The compliance to such maximum exposure limits leads to the definition of different Right-of-Way (ROW) widths, which depend on the electric and the geometric parameters of the overhead line. The determination of accurate ROW widths is very important, e.g., in environmental impact assessments or in territory planning, especially when new buildings have to be built near power installations.

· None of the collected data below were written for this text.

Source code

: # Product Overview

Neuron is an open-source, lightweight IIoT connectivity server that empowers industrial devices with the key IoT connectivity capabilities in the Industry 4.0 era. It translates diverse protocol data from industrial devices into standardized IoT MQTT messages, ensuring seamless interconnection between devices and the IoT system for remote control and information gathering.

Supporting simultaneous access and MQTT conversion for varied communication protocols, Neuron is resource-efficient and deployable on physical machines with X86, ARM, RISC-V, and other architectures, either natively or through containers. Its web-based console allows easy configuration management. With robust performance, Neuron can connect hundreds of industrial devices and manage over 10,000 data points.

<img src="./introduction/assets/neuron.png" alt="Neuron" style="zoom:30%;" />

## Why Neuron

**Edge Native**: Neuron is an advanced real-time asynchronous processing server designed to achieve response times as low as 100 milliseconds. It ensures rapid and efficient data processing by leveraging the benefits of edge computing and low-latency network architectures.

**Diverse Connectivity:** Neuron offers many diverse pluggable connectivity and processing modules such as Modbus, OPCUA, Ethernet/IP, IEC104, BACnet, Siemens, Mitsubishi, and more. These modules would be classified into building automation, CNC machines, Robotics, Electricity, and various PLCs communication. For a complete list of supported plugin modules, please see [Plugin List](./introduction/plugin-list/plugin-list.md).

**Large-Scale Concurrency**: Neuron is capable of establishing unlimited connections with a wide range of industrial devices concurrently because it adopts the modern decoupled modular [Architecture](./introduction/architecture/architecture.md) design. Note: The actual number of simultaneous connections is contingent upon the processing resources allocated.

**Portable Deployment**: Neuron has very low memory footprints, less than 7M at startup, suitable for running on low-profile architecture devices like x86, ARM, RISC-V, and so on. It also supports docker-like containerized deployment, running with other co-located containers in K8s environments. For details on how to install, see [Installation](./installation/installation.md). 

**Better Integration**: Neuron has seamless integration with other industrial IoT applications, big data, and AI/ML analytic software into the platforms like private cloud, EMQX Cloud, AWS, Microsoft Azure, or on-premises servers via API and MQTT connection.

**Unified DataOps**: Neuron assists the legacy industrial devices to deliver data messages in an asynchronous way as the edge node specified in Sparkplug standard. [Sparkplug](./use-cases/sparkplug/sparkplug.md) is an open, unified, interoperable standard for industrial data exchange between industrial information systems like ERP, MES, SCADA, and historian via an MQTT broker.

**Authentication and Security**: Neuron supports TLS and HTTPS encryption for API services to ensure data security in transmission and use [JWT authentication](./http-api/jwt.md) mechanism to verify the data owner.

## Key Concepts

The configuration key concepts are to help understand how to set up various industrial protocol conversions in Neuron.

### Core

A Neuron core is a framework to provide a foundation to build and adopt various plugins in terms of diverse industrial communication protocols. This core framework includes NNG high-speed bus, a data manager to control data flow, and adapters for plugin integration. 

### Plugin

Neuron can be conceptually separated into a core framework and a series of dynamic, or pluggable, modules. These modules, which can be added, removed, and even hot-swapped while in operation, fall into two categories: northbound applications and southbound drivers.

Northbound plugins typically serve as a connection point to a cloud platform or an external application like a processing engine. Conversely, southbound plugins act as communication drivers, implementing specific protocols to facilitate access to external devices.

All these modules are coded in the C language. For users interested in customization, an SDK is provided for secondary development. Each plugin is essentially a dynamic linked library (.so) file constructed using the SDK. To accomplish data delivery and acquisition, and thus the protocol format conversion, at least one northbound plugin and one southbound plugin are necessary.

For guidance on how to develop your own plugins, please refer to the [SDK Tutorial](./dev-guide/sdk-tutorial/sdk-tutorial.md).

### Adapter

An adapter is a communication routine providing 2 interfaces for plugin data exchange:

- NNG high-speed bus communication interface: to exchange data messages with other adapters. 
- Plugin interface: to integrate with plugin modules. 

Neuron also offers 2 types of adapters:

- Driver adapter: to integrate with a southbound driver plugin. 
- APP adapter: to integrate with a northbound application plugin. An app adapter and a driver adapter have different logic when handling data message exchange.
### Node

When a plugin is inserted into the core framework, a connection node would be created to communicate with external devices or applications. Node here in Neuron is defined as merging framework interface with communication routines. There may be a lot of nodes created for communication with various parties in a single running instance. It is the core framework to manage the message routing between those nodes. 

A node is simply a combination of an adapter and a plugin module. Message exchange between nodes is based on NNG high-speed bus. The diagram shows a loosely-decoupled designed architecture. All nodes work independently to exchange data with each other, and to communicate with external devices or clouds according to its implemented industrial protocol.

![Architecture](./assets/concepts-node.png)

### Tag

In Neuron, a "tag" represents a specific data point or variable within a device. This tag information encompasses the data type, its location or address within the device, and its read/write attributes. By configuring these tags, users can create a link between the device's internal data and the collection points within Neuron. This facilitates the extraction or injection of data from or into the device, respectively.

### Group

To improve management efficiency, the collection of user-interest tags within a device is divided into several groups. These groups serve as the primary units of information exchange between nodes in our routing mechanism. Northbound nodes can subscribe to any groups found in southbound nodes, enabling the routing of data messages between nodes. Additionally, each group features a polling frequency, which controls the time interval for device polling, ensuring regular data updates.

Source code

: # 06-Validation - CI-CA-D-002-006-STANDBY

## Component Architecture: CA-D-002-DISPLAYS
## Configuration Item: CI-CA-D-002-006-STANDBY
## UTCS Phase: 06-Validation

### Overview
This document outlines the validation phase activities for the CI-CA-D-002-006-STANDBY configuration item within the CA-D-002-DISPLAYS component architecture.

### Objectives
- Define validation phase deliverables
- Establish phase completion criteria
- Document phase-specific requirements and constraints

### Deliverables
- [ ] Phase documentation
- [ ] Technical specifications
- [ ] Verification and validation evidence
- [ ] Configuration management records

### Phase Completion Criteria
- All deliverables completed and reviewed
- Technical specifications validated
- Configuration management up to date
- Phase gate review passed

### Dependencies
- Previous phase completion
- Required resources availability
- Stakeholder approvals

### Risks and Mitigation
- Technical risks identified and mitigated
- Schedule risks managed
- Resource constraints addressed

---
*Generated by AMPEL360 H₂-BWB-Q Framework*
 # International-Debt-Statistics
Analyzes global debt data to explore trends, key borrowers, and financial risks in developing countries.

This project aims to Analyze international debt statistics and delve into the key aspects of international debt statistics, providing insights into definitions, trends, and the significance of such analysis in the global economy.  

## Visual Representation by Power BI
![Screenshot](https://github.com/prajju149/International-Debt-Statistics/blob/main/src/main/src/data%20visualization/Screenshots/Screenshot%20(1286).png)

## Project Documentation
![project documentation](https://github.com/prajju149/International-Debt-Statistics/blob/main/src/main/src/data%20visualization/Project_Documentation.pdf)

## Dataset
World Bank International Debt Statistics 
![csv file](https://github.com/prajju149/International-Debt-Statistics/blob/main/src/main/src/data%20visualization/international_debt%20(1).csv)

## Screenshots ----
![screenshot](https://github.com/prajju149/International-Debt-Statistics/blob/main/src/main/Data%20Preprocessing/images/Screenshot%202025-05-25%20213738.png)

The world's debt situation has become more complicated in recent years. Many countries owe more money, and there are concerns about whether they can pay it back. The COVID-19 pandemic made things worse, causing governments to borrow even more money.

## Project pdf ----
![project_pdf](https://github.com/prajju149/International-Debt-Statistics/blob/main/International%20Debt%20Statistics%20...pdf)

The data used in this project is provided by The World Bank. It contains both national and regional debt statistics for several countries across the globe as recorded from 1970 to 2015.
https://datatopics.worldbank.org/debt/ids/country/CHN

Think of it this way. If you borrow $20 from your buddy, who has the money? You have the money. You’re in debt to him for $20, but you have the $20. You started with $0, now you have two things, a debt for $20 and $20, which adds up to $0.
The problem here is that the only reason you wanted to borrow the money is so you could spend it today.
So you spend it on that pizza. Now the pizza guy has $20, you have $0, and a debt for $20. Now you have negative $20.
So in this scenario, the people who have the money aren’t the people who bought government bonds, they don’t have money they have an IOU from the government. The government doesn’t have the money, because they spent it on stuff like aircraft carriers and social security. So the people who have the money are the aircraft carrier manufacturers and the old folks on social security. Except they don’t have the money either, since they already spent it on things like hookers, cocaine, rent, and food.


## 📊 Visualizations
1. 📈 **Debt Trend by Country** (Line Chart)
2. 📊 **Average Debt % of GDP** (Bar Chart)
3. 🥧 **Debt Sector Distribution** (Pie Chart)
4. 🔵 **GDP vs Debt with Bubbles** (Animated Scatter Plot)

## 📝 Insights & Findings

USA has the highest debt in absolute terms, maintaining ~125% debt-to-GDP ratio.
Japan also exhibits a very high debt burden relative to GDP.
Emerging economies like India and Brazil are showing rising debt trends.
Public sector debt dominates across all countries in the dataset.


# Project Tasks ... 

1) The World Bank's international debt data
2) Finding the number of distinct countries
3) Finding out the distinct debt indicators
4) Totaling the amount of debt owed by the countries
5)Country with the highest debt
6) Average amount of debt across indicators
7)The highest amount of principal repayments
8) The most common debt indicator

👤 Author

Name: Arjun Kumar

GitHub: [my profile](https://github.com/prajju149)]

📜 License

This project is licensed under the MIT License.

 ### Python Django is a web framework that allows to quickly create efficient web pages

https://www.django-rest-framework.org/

The guidelines CEI106-11 issued by the Italian Electrotechnical Committee define a safety volume surrounding phase conductors in which the magnetic field intensity is higher than the maximum exposure limit set by standards (Figure 1) [6].

The main aim of this paper is to obtain approximate yet precise analytical formulas for evaluating the magnetic field intensity in proximity of both single circuit and double circuit lines in a form which can be used for a straightforward computation of the ROW width of the power line.

[FIGURE 1 OMITTED]

For single or double circuit lines, two dimensional numerical analysis is sufficiently accurate in the majority of practical cases and the magnetic induction is computed by using Biot-Savart's law and the superposition principle [7]. Three-dimensional models based on the numerical integration of Biot-Savart's law should be considered when the line sag is not negligible compared to its span and when one has to consider different spans of the same line or even different spans of different lines [8, 9]. Although numerical approaches represent a useful tool for computing power line environmental fields, these are not well suited for assessing the functional dependence of the field strength on electric and geometric parameters [10]. In order to obtain a simple and compact representation of the magnetic field intensity for a rapid estimate of the ROW width for transmission lines a new kind of approach has been adopted. For balanced single circuit lines exact analytical formulas can be obtained by representing elliptically polarized fields by double complex numbers [11] or complex vectors [12] whereas approximated formulas can be estimated by a multipole expansion of Biot-Savart's law [13].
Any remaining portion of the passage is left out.